=== What the task asks ===
Below are records; count how many of their lines contain the word "public" and give the number alone.

(Stored data entries)

==*==

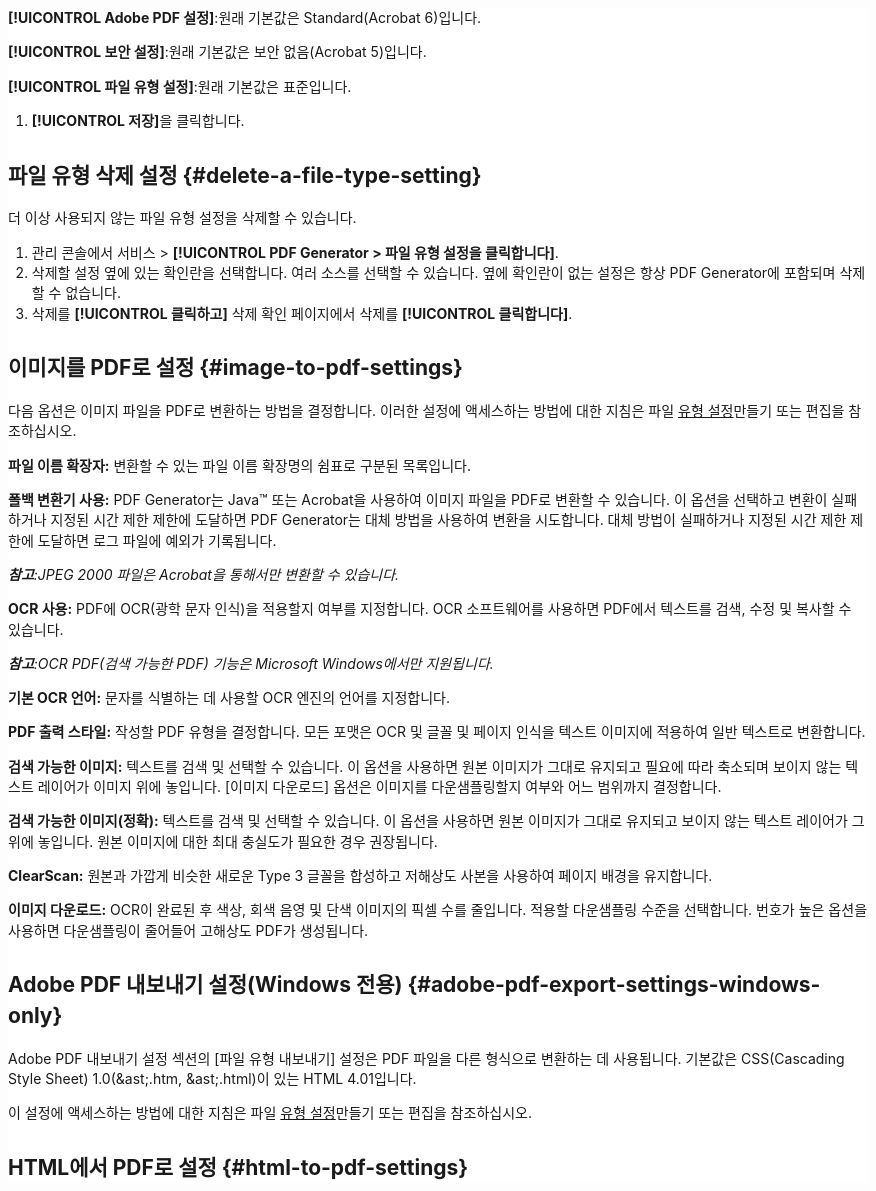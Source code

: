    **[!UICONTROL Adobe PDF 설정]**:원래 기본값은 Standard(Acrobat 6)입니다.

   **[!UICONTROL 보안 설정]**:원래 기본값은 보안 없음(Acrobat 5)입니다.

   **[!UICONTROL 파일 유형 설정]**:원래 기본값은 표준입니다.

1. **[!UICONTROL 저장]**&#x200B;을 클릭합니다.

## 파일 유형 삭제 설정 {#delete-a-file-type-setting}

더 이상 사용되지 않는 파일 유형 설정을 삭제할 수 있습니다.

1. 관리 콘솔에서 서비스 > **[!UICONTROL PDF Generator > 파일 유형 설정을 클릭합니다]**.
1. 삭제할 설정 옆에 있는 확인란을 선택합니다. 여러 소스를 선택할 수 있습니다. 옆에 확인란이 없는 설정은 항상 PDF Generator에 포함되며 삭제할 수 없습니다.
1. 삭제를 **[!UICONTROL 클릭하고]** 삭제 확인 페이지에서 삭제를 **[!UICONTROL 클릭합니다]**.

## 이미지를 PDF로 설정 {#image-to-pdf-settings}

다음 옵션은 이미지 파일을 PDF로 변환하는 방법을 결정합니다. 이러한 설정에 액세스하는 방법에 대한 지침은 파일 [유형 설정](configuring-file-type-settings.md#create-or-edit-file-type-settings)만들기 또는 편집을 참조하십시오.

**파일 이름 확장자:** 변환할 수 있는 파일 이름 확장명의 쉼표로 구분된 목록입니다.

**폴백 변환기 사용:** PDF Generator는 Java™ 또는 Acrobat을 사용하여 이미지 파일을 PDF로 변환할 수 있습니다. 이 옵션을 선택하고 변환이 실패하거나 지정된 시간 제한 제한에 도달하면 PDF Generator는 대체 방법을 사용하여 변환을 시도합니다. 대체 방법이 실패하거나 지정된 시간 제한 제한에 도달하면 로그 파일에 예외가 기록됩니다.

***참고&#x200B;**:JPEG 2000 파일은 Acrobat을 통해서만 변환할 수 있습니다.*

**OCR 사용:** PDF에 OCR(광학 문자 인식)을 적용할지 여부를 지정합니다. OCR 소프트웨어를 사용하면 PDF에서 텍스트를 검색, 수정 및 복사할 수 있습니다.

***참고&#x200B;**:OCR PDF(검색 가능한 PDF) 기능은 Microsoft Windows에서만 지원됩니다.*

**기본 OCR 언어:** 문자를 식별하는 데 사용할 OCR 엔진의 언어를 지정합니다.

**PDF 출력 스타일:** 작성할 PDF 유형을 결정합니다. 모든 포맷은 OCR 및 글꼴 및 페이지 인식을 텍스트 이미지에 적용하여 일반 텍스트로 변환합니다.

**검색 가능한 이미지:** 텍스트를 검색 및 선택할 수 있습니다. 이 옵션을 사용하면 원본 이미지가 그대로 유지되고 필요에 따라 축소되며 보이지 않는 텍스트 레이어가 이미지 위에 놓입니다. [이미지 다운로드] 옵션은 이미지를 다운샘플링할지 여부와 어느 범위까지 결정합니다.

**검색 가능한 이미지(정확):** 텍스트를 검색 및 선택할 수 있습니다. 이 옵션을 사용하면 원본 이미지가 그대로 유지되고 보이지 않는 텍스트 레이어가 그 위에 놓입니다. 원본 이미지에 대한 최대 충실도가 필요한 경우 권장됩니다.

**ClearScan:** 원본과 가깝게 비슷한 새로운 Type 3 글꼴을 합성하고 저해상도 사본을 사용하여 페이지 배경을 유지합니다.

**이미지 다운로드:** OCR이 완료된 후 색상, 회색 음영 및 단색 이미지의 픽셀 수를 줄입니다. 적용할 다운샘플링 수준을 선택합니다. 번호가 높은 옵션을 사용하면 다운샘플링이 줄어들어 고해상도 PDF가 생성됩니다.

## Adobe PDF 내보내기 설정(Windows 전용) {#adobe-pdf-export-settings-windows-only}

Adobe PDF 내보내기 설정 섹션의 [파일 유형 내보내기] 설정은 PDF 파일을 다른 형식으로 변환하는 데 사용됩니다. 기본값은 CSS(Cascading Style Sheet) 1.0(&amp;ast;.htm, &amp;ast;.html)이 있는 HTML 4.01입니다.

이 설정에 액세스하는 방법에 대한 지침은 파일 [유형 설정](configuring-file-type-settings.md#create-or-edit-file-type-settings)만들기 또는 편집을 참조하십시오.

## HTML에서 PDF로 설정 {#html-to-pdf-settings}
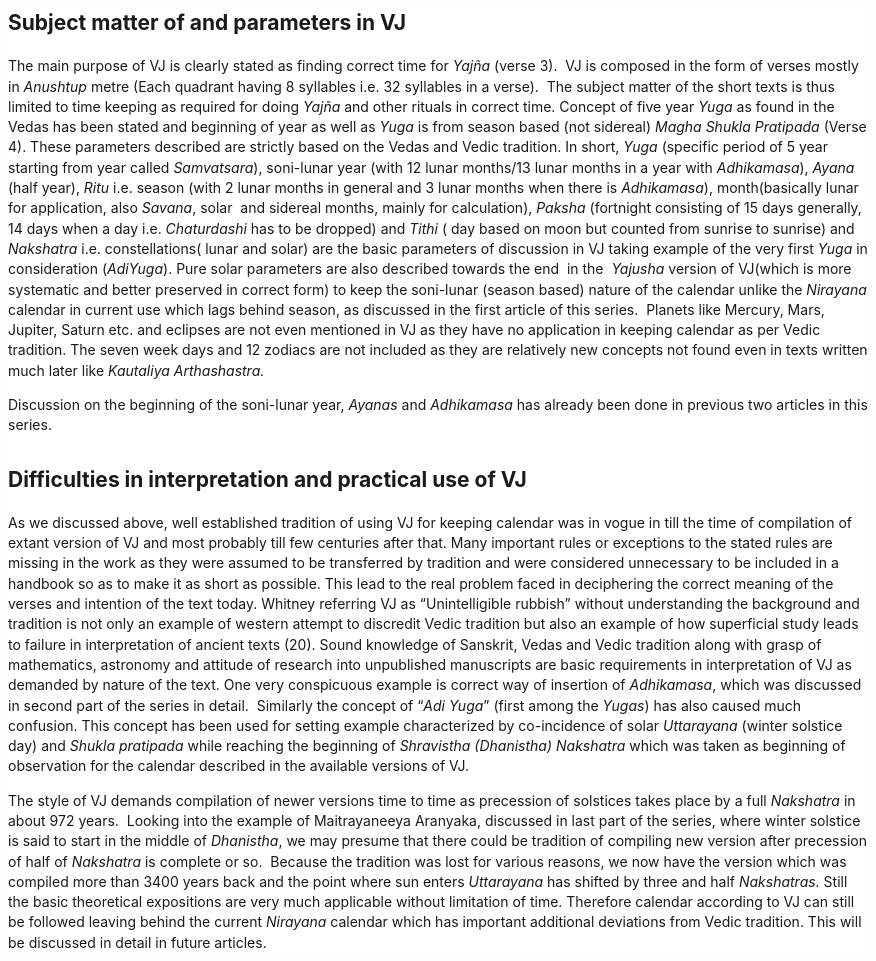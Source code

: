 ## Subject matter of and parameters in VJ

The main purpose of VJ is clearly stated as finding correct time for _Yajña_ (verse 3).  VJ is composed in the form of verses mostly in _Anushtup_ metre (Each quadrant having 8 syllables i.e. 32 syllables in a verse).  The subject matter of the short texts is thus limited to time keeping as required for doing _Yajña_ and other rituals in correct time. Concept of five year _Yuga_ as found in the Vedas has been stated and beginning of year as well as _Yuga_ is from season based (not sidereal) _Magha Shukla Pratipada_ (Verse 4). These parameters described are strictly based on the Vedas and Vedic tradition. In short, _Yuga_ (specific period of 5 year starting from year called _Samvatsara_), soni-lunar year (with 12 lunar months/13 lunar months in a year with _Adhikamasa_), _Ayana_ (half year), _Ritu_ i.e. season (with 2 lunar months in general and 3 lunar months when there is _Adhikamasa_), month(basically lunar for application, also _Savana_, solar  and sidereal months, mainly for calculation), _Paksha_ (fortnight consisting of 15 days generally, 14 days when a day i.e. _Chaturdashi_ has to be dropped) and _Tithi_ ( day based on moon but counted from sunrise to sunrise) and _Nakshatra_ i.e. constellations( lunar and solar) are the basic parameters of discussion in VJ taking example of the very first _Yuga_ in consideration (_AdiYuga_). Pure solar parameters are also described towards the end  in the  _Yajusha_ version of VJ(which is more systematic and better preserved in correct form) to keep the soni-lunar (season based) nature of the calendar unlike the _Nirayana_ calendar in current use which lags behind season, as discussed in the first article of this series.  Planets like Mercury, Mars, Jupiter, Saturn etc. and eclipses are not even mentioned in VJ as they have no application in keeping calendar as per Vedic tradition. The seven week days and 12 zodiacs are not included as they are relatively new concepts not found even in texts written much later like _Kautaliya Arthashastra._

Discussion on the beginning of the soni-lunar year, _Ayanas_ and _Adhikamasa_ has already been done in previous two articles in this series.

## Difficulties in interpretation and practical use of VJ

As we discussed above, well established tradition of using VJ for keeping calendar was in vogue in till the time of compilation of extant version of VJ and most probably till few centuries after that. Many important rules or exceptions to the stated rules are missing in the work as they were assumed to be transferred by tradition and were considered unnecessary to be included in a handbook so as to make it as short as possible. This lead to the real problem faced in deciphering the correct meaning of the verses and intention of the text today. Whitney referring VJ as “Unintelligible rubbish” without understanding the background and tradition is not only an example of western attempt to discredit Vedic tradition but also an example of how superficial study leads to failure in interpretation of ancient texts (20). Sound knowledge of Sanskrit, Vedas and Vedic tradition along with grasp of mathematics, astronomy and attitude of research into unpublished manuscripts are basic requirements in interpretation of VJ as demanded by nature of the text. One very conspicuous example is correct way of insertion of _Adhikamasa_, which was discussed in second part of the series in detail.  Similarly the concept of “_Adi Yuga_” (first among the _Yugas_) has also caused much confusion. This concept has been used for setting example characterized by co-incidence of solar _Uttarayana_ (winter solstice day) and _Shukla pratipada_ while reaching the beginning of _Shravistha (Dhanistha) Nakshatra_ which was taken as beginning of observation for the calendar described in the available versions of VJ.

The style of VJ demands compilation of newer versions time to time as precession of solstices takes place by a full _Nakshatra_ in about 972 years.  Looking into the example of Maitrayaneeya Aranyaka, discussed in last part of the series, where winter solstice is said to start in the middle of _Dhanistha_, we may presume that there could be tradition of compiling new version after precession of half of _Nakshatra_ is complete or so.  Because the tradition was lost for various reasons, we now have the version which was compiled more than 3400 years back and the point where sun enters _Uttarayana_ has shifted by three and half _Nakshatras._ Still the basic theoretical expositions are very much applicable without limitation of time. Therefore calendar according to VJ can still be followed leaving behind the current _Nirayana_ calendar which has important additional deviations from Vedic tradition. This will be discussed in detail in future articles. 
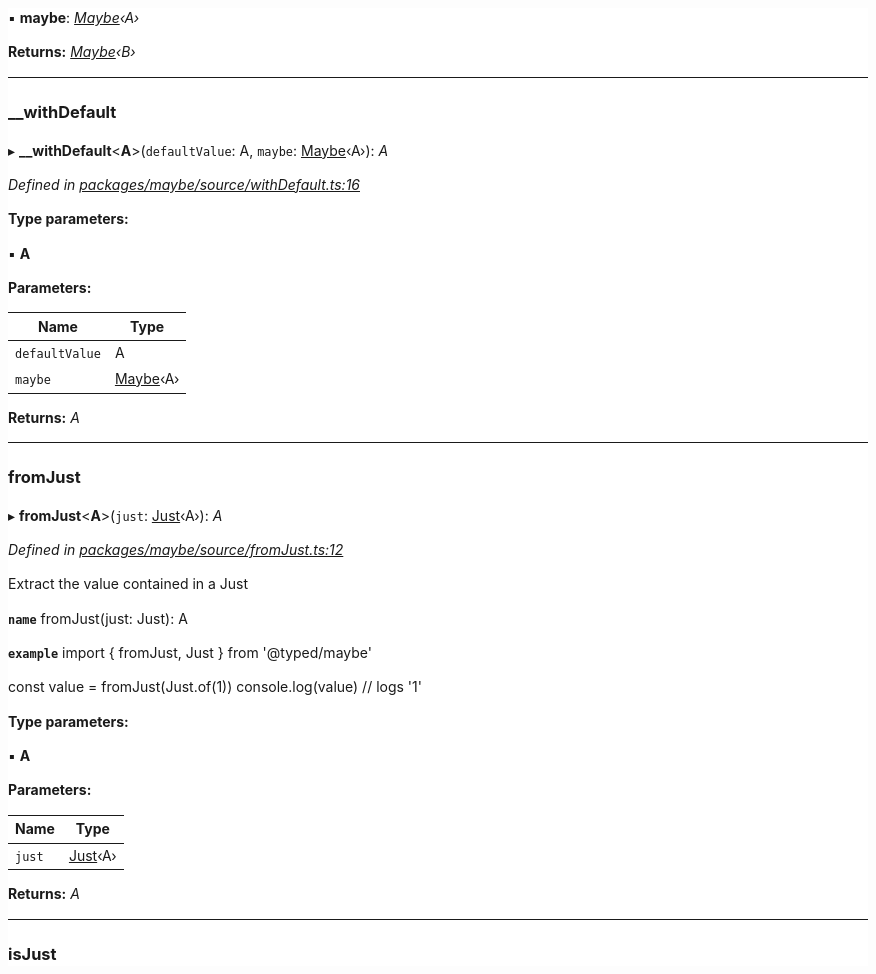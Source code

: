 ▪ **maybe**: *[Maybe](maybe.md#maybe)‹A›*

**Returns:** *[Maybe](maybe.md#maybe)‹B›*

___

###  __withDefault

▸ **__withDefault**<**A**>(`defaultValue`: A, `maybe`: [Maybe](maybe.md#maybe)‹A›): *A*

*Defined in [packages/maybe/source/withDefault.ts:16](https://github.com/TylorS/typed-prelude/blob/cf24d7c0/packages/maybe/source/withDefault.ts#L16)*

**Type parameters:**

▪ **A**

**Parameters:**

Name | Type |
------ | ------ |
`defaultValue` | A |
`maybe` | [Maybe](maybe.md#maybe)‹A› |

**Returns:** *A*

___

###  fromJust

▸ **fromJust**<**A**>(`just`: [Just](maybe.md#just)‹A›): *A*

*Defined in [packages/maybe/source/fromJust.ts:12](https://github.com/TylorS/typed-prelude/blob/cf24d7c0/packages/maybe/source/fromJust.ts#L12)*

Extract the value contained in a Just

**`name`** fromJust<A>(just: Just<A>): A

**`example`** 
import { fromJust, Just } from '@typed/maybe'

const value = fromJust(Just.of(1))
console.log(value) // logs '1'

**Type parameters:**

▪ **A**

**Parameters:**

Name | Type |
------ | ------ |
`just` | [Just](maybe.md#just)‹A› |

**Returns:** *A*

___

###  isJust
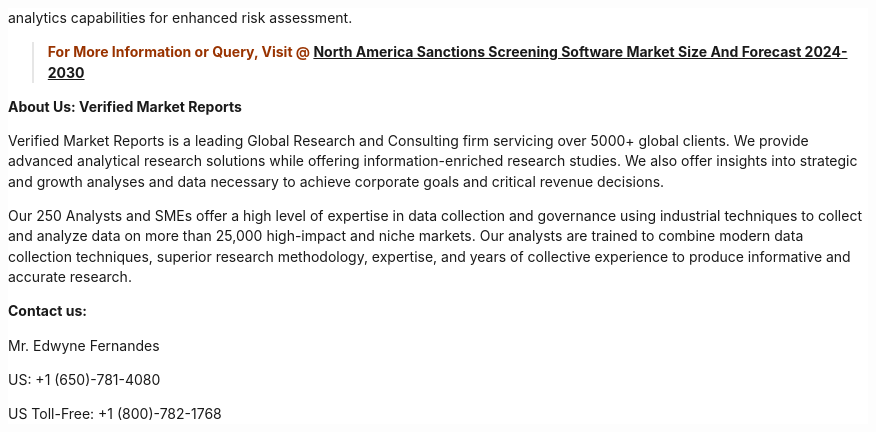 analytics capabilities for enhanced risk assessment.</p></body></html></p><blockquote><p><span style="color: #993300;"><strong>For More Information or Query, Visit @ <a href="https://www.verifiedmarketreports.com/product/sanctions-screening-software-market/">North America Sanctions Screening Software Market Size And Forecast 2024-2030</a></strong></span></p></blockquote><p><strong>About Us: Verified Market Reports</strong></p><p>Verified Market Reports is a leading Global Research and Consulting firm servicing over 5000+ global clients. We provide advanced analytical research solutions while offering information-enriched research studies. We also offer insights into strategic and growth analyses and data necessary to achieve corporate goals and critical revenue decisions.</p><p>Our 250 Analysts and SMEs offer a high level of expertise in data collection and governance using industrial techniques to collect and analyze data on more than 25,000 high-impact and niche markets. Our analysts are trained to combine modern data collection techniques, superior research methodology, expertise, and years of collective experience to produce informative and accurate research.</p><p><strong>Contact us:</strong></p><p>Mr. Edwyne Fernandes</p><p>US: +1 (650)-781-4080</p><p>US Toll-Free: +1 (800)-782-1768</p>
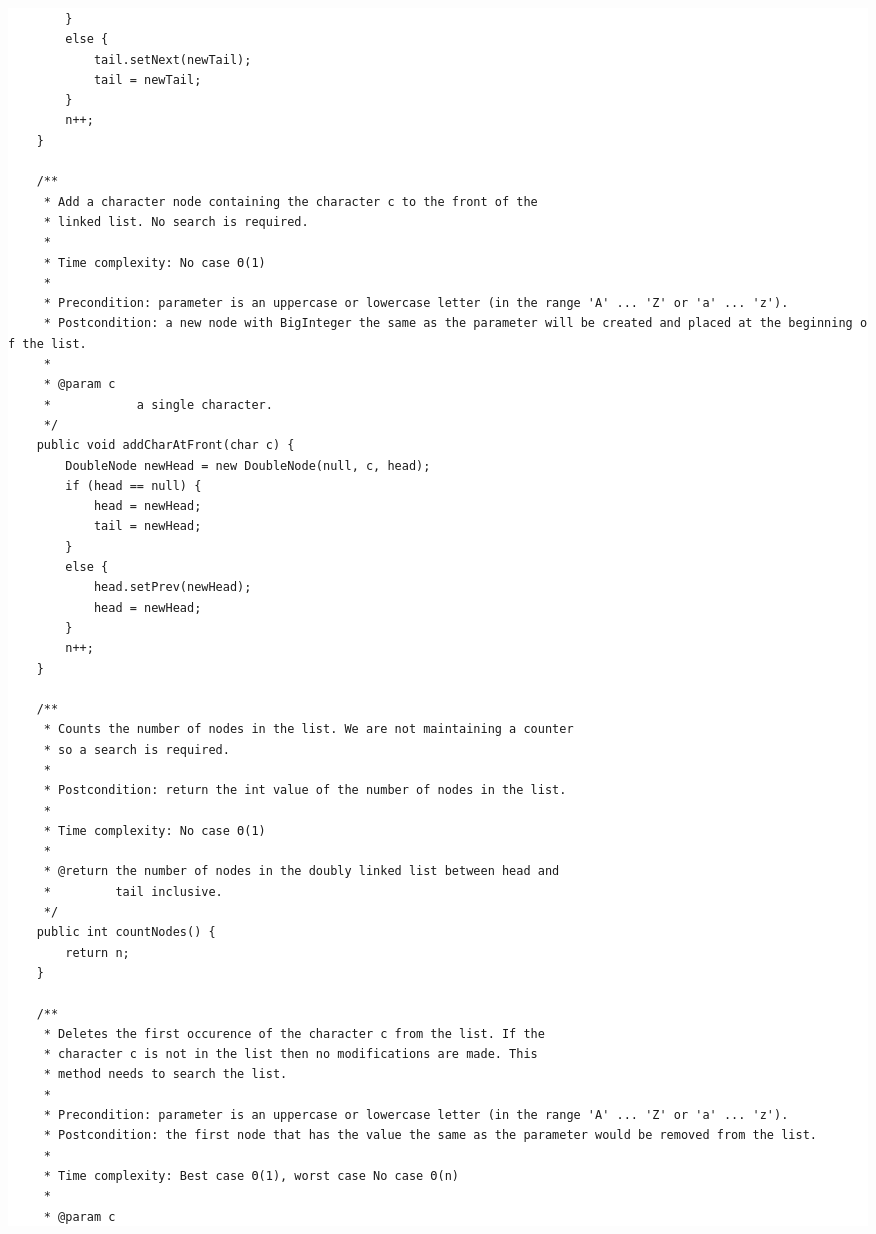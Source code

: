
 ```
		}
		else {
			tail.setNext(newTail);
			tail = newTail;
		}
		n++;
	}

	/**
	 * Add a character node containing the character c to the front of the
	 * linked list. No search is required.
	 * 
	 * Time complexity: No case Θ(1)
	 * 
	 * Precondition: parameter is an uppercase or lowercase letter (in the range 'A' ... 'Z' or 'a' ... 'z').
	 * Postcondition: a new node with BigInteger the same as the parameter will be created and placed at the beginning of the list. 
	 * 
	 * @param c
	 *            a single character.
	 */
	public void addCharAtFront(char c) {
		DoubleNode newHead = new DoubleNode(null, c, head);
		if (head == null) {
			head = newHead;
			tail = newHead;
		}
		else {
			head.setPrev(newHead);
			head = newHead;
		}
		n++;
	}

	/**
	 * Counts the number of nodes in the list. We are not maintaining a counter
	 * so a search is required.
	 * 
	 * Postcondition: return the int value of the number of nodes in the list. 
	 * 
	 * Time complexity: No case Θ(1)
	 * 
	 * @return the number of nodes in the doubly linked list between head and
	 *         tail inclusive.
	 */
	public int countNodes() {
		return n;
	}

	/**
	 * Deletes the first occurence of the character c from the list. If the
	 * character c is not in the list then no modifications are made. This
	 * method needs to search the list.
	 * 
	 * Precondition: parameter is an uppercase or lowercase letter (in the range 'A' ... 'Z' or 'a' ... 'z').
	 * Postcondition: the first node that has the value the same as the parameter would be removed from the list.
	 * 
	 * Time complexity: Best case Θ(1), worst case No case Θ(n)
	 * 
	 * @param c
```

==*==

=== Reply ===
2